At that same time, Kahle and Saikley began discussing ways to make PetaBox technology available on a wider scale, and Capricorn Technologies was formed. Capricorn began operations shortly thereafter and shipped its first products in September of 2004. The Internet Archive remains a major consumer of PetaBox technology today, helping to guide new product development.

The IA's PetaBox Storage Cluster

The IA's current storage cluster is comprised of about 30 racks of 1200 PetaBox units with 4,800 spinning drives, for a total capacity of roughly 3 petabytes. Despite its large size, the IA's PetaBox installation draws only about 50kW of power, and is maintained by 2 full-time people. "The reliability of the PetaBox along with its low power-drawing and heat-dissipating properties are key to our operation," states Kahle. “We couldn’t have achieved the scale of storage we have today without this technology.”

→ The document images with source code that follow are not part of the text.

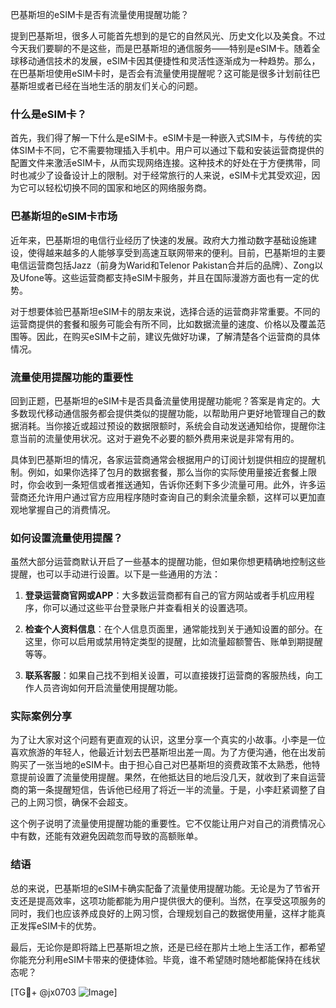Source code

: 巴基斯坦的eSIM卡是否有流量使用提醒功能？

提到巴基斯坦，很多人可能首先想到的是它的自然风光、历史文化以及美食。不过今天我们要聊的不是这些，而是巴基斯坦的通信服务——特别是eSIM卡。随着全球移动通信技术的发展，eSIM卡因其便捷性和灵活性逐渐成为一种趋势。那么，在巴基斯坦使用eSIM卡时，是否会有流量使用提醒呢？这可能是很多计划前往巴基斯坦或者已经在当地生活的朋友们关心的问题。

### 什么是eSIM卡？

首先，我们得了解一下什么是eSIM卡。eSIM卡是一种嵌入式SIM卡，与传统的实体SIM卡不同，它不需要物理插入手机中。用户可以通过下载和安装运营商提供的配置文件来激活eSIM卡，从而实现网络连接。这种技术的好处在于方便携带，同时也减少了设备设计上的限制。对于经常旅行的人来说，eSIM卡尤其受欢迎，因为它可以轻松切换不同的国家和地区的网络服务商。

### 巴基斯坦的eSIM卡市场

近年来，巴基斯坦的电信行业经历了快速的发展。政府大力推动数字基础设施建设，使得越来越多的人能够享受到高速互联网带来的便利。目前，巴基斯坦的主要电信运营商包括Jazz（前身为Warid和Telenor Pakistan合并后的品牌）、Zong以及Ufone等。这些运营商都支持eSIM卡服务，并且在国际漫游方面也有一定的优势。

对于想要体验巴基斯坦eSIM卡的朋友来说，选择合适的运营商非常重要。不同的运营商提供的套餐和服务可能会有所不同，比如数据流量的速度、价格以及覆盖范围等。因此，在购买eSIM卡之前，建议先做好功课，了解清楚各个运营商的具体情况。

### 流量使用提醒功能的重要性

回到正题，巴基斯坦的eSIM卡是否具备流量使用提醒功能呢？答案是肯定的。大多数现代移动通信服务都会提供类似的提醒功能，以帮助用户更好地管理自己的数据消耗。当你接近或超过预设的数据限额时，系统会自动发送通知给你，提醒你注意当前的流量使用状况。这对于避免不必要的额外费用来说是非常有用的。

具体到巴基斯坦的情况，各家运营商通常会根据用户的订阅计划提供相应的提醒机制。例如，如果你选择了包月的数据套餐，那么当你的实际使用量接近套餐上限时，你会收到一条短信或者推送通知，告诉你还剩下多少流量可用。此外，许多运营商还允许用户通过官方应用程序随时查询自己的剩余流量余额，这样可以更加直观地掌握自己的消费情况。

### 如何设置流量使用提醒？

虽然大部分运营商默认开启了一些基本的提醒功能，但如果你想更精确地控制这些提醒，也可以手动进行设置。以下是一些通用的方法：

1. **登录运营商官网或APP**：大多数运营商都有自己的官方网站或者手机应用程序，你可以通过这些平台登录账户并查看相关的设置选项。
   
2. **检查个人资料信息**：在个人信息页面里，通常能找到关于通知设置的部分。在这里，你可以启用或禁用特定类型的提醒，比如流量超额警告、账单到期提醒等等。

3. **联系客服**：如果自己找不到相关设置，可以直接拨打运营商的客服热线，向工作人员咨询如何开启流量使用提醒功能。

### 实际案例分享

为了让大家对这个问题有更直观的认识，这里分享一个真实的小故事。小李是一位喜欢旅游的年轻人，他最近计划去巴基斯坦出差一周。为了方便沟通，他在出发前购买了一张当地的eSIM卡。由于担心自己对巴基斯坦的资费政策不太熟悉，他特意提前设置了流量使用提醒。果然，在他抵达目的地后没几天，就收到了来自运营商的第一条提醒短信，告诉他已经用了将近一半的流量。于是，小李赶紧调整了自己的上网习惯，确保不会超支。

这个例子说明了流量使用提醒功能的重要性。它不仅能让用户对自己的消费情况心中有数，还能有效避免因疏忽而导致的高额账单。

### 结语

总的来说，巴基斯坦的eSIM卡确实配备了流量使用提醒功能。无论是为了节省开支还是提高效率，这项功能都能为用户提供很大的便利。当然，在享受这项服务的同时，我们也应该养成良好的上网习惯，合理规划自己的数据使用量，这样才能真正发挥eSIM卡的优势。

最后，无论你是即将踏上巴基斯坦之旅，还是已经在那片土地上生活工作，都希望你能充分利用eSIM卡带来的便捷体验。毕竟，谁不希望随时随地都能保持在线状态呢？

[TG💪+ @jx0703 ![Image](https://github.com/user-attachments/assets/dbca1d08-cadb-493c-b0ec-ad6f7a83f270)]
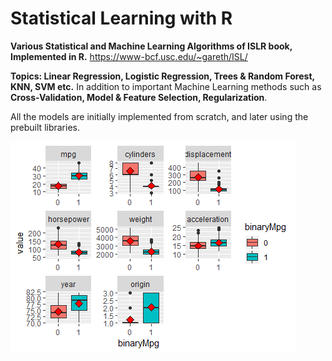 # Statistical Learning with R

**Various Statistical and Machine Learning Algorithms of ISLR book, Implemented in R.**
https://www-bcf.usc.edu/~gareth/ISL/

**Topics: Linear Regression, Logistic Regression, Trees & Random Forest, KNN, SVM etc.**
In addition to important Machine Learning methods such as **Cross-Validation, Model & Feature Selection, Regularization**. 

All the models are initially implemented from scratch, and later using the prebuilt libraries.

<img src="https://github.com/dean-sh/Statistical-Learning/raw/master/Classification%20-%20Logistic%20Regression/AutoDataset.png"/>
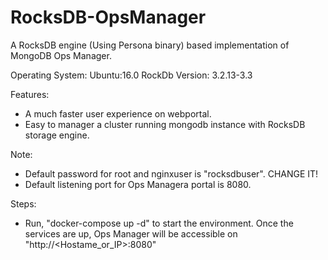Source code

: # RocksDB-OpsManager

A RocksDB engine (Using Persona binary) based implementation of MongoDB Ops Manager.

Operating System: Ubuntu:16.0
RockDb Version: 3.2.13-3.3

Features:
- A much faster user experience on webportal.
- Easy to manager a cluster running mongodb instance with RocksDB storage engine.

Note:
- Default password for root and nginxuser is "rocksdbuser". CHANGE IT!
- Default listening port for Ops Managera portal is 8080.

Steps:
- Run, "docker-compose up -d" to start the environment. Once the services are up, Ops Manager will be accessible on "http://<Hostame_or_IP>:8080"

In the nearly three years that the IA Data Center has been populated with Capricorn’s PetaBox, there has been ample opportunity for gauging the reliability and ownership costs associated with the storage.“Overall, we have seen an annual failure rate of about 3% on the individual systems, but given the redundancy, we are maintaining and growing our datasets”, states Kahle.“And the costs to scale and maintain these units decrease over time as component prices drop and more energy-efficient chips become available.”

Today Capricorn Technologies continues to expand the PetaBox family, providing storage solutions with the lowest possible Total Cost of Ownership to organizations worldwide. Capricorn Technologies is proud to be a leader in the current data storage movement towards truly affordable, manageable and reliable high-density storage.